Schwer bepackt, leicht gezeichnet

Schwer bepackt, leicht gezeichnet

Als ich auf 4850 Metern unseren beiden Nepalesen Chhongba und Singi begegne, schäme ich mich fast darüber, wie schwach ich doch bin. Die beiden haben sicher das Doppelte an Gewicht gebuckelt. Immerhin schlagen sie mein Angebot einer Tasse Wasser nicht aus. Im Eisbruch kommt mir Eva-Maria entgegen. Sie ist bereits am Vortag mit Jürgen, André und Manuel nach dem Gipfelerfolg bis ins Basislager abgestiegen. Das hätte ich niemals geschafft. Jetzt kommt sie uns Nachzüglern mit Getränken entgegen und bietet an, ein wenig Gepäck abzunehmen. Ich bin sehr dankbar, die letzten anderthalb Stunden bis ins Basislager nicht alleine zurücklegen zu müssen. Dort angekommen, bin ich nicht mehr in der Lage, den verklemmten Reißverschluss meines Zeltes zu lösen. Ein Glück, dass es einen zweiten Eingang gibt. Ich ziehe mir frische Klamotten an, die nicht verschwitzt sind, und setze mich ins Messzelt, um mit meinen Teamgefährten auf den Erfolg anzustoßen.

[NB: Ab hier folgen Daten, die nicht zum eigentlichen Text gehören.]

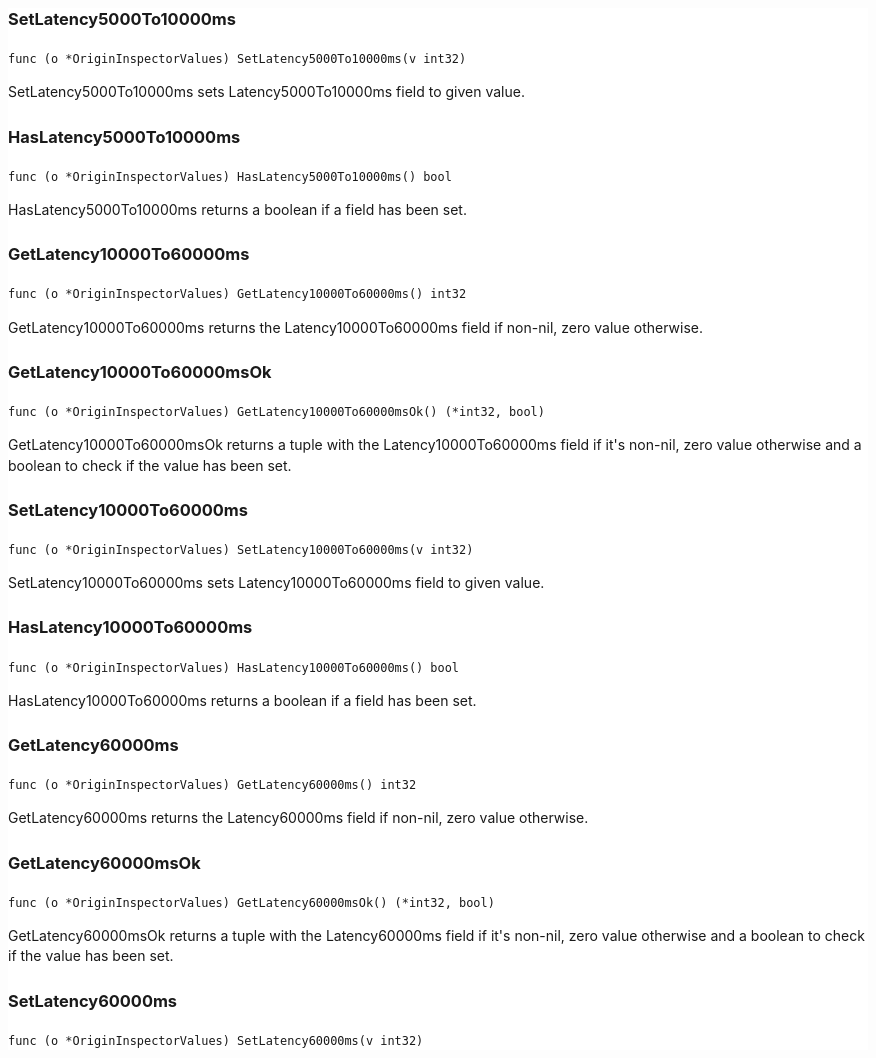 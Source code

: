 ### SetLatency5000To10000ms

`func (o *OriginInspectorValues) SetLatency5000To10000ms(v int32)`

SetLatency5000To10000ms sets Latency5000To10000ms field to given value.

### HasLatency5000To10000ms

`func (o *OriginInspectorValues) HasLatency5000To10000ms() bool`

HasLatency5000To10000ms returns a boolean if a field has been set.

### GetLatency10000To60000ms

`func (o *OriginInspectorValues) GetLatency10000To60000ms() int32`

GetLatency10000To60000ms returns the Latency10000To60000ms field if non-nil, zero value otherwise.

### GetLatency10000To60000msOk

`func (o *OriginInspectorValues) GetLatency10000To60000msOk() (*int32, bool)`

GetLatency10000To60000msOk returns a tuple with the Latency10000To60000ms field if it's non-nil, zero value otherwise
and a boolean to check if the value has been set.

### SetLatency10000To60000ms

`func (o *OriginInspectorValues) SetLatency10000To60000ms(v int32)`

SetLatency10000To60000ms sets Latency10000To60000ms field to given value.

### HasLatency10000To60000ms

`func (o *OriginInspectorValues) HasLatency10000To60000ms() bool`

HasLatency10000To60000ms returns a boolean if a field has been set.

### GetLatency60000ms

`func (o *OriginInspectorValues) GetLatency60000ms() int32`

GetLatency60000ms returns the Latency60000ms field if non-nil, zero value otherwise.

### GetLatency60000msOk

`func (o *OriginInspectorValues) GetLatency60000msOk() (*int32, bool)`

GetLatency60000msOk returns a tuple with the Latency60000ms field if it's non-nil, zero value otherwise
and a boolean to check if the value has been set.

### SetLatency60000ms

`func (o *OriginInspectorValues) SetLatency60000ms(v int32)`
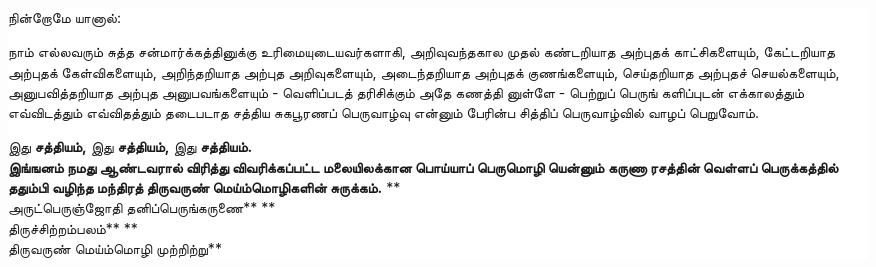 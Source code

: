 நின்றோமே யானால்:

நாம் எல்லவரும் சுத்த சன்மார்க்கத்தினுக்கு உரிமையுடையவர்களாகி, அறிவுவந்தகால
முதல் கண்டறியாத அற்புதக் காட்சிகளையும், கேட்டறியாத அற்புதக் கேள்விகளையும்,
அறிந்தறியாத அற்புத அறிவுகளையும், அடைந்தறியாத அற்புதக் குணங்களையும், செய்தறியாத
அற்புதச் செயல்களையும், அனுபவித்தறியாத அற்புத அனுபவங்களையும் - வெளிப்படத்
தரிசிக்கும் அதே கணத்தி னுள்ளே - பெற்றுப் பெருங் களிப்புடன் எக்காலத்தும்
எவ்விடத்தும் எவ்விதத்தும் தடைபடாத சத்திய சுகபூரணப் பெருவாழ்வு என்னும் பேரின்ப
சித்திப் பெருவாழ்வில் வாழப் பெறுவோம்.

இது **சத்தியம்,** இது **சத்தியம்,** இது **சத்தியம்.**  
 **இங்ஙனம் நமது ஆண்டவரால் விரித்து விவரிக்கப்பட்ட** **மலையிலக்கான பொய்யாப்
பெருமொழி யென்னும்** **கருணா ரசத்தின் வெள்ளப் பெருக்கத்தில் ததும்பி** **வழிந்த
மந்திரத் திருவருண் மெய்ம்மொழிகளின் சுருக்கம்.** **  
அருட்பெருஞ்ஜோதி தனிப்பெருங்கருணை** **  
திருச்சிற்றம்பலம்** **  
திருவருண் மெய்ம்மொழி முற்றிற்று** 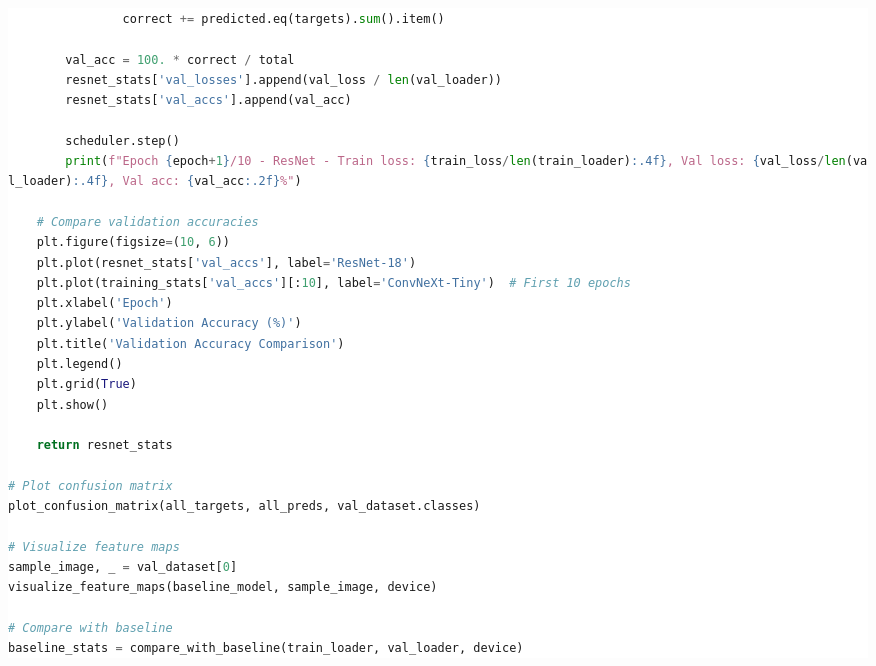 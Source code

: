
 ```python
                correct += predicted.eq(targets).sum().item()
        
        val_acc = 100. * correct / total
        resnet_stats['val_losses'].append(val_loss / len(val_loader))
        resnet_stats['val_accs'].append(val_acc)
        
        scheduler.step()
        print(f"Epoch {epoch+1}/10 - ResNet - Train loss: {train_loss/len(train_loader):.4f}, Val loss: {val_loss/len(val_loader):.4f}, Val acc: {val_acc:.2f}%")
    
    # Compare validation accuracies
    plt.figure(figsize=(10, 6))
    plt.plot(resnet_stats['val_accs'], label='ResNet-18')
    plt.plot(training_stats['val_accs'][:10], label='ConvNeXt-Tiny')  # First 10 epochs
    plt.xlabel('Epoch')
    plt.ylabel('Validation Accuracy (%)')
    plt.title('Validation Accuracy Comparison')
    plt.legend()
    plt.grid(True)
    plt.show()
    
    return resnet_stats

# Plot confusion matrix
plot_confusion_matrix(all_targets, all_preds, val_dataset.classes)

# Visualize feature maps
sample_image, _ = val_dataset[0]
visualize_feature_maps(baseline_model, sample_image, device)

# Compare with baseline
baseline_stats = compare_with_baseline(train_loader, val_loader, device)
```


     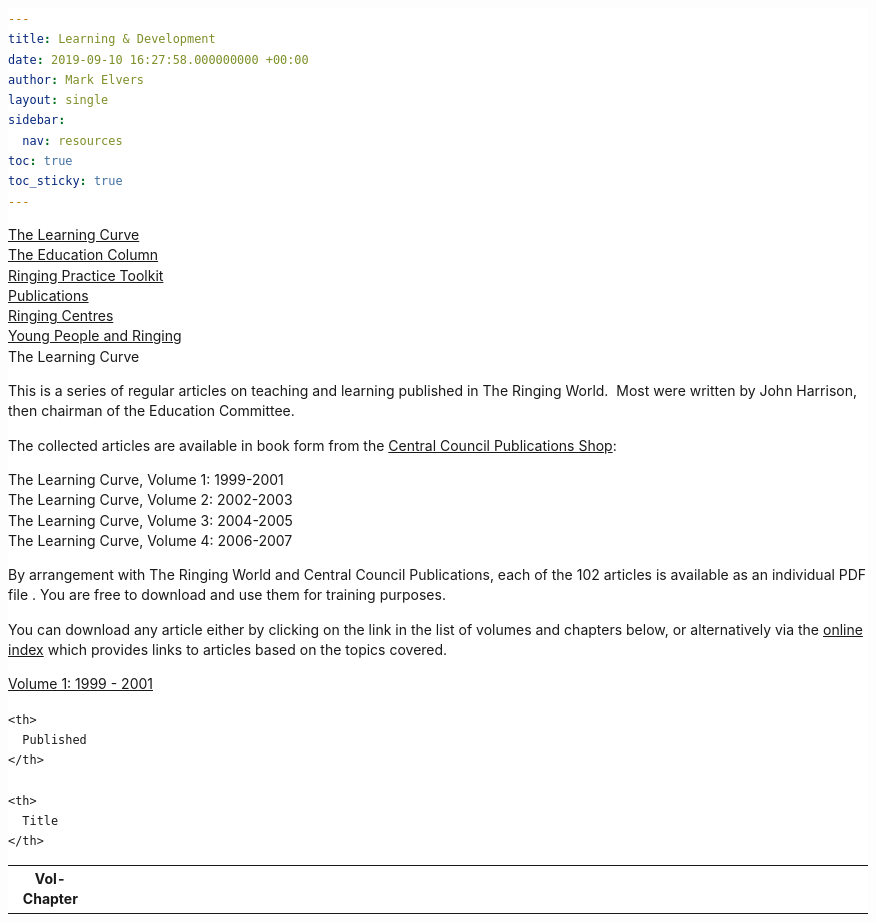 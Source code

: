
 ```yaml
---
title: Learning & Development
date: 2019-09-10 16:27:58.000000000 +00:00
author: Mark Elvers
layout: single
sidebar:
  nav: resources
toc: true
toc_sticky: true
---
```

[The Learning Curve]()  
   [The Education Column]()  
[Ringing Practice Toolkit]()  
[Publications]()  
[Ringing Centres]()  
[Young People and Ringing]()  
The Learning Curve<section data-id="1263163" data-element_type="section"> 

This is a series of regular articles on teaching and learning published in The Ringing World. &nbsp;Most were written by John Harrison, then chairman of the Education Committee.

The collected articles are available in book form from the [Central Council Publications Shop](/shop/):

The Learning Curve, Volume 1: 1999-2001  
The Learning Curve, Volume 2: 2002-2003  
The Learning Curve, Volume 3: 2004-2005  
The Learning Curve, Volume 4: 2006-2007

By arrangement with The Ringing World and Central Council Publications, each of the 102 articles is available as an individual PDF file . You are free to download and use them for training purposes.

You can download any article either by clicking on the link in the list of volumes and chapters below, or alternatively via the&nbsp;<a href="/resources/learning-development/the-learning-curve-index/" target="_blank" rel="noopener noreferrer">online index</a>&nbsp;which provides links to articles based on the topics covered.</section> <section data-id="8c677c4" data-element_type="section"> 

[Volume 1: 1999 - 2001]()</p> 

<table border="0" width="891" cellspacing="0" cellpadding="0">
  <colgroup> <col width="87" /> <col width="277" /> <col width="527" /></colgroup> <tr>
    <th height="27">
      Vol-Chapter
    </th>
    
    <th>
      Published
    </th>
    
    <th>
      Title
    </th>
  </tr>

Kirschschnaps auf den Gipfelerfolg

Anstoßen auf den Gipfelerfolg aller

Anstoßen auf den Gipfelerfolg aller

Als komplette Mannschaft haben wir den 7129 Meter hohen Kokodak Dome erstmals bestiegen. In erster Linie verdanken wir das unserem erfahrenen und umsichtigen Expeditionsleiter Luis sowie unseren bärenstarken Nepalesen Chhongba und Singi. Am Gipfeltag gebührt die größte Ehre dem ersten Teil des Teams, das für die Nachzügler die Route gespurt hat. Aber mehr konnten die Stärksten der Mannschaft für uns nicht tun. Aufsteigen mussten wir schon selbst. Die Botschaft, dass ich es mit meinen limitierten Bergsteiger-Fähigkeiten auf diesen vorher noch jungfräulichen Gipfel geschafft habe, ist noch nicht richtig angekommen. Im Augenblick bin ich einfach nur erschöpft. Aber ich gehe fest davon aus, dass wir in den nächsten Tagen noch ausreichend Gelegenheit erhalten werden, uns über unseren Erfolg zu freuen. Angestoßen haben wir heute Abend mit dem Kirschschnaps eines 80-jährigen Bauern aus dem österreichischen Waldviertel, den Churchy durch alle Grenzkontrollen geschmuggelt hat. Angeblich hat der Schnaps einen Alkoholgehalt von rund 50 Prozent. Manuel hat jedenfalls eindrucksvoll demonstriert, dass man seinen Finger damit flambieren könnte. Keine Bange, er hat sich dabei nicht verletzt. Wie wir überhaupt alle heile von unserem Bergabenteuer zurückgekehrt sind. Wenn das kein Erfolg ist!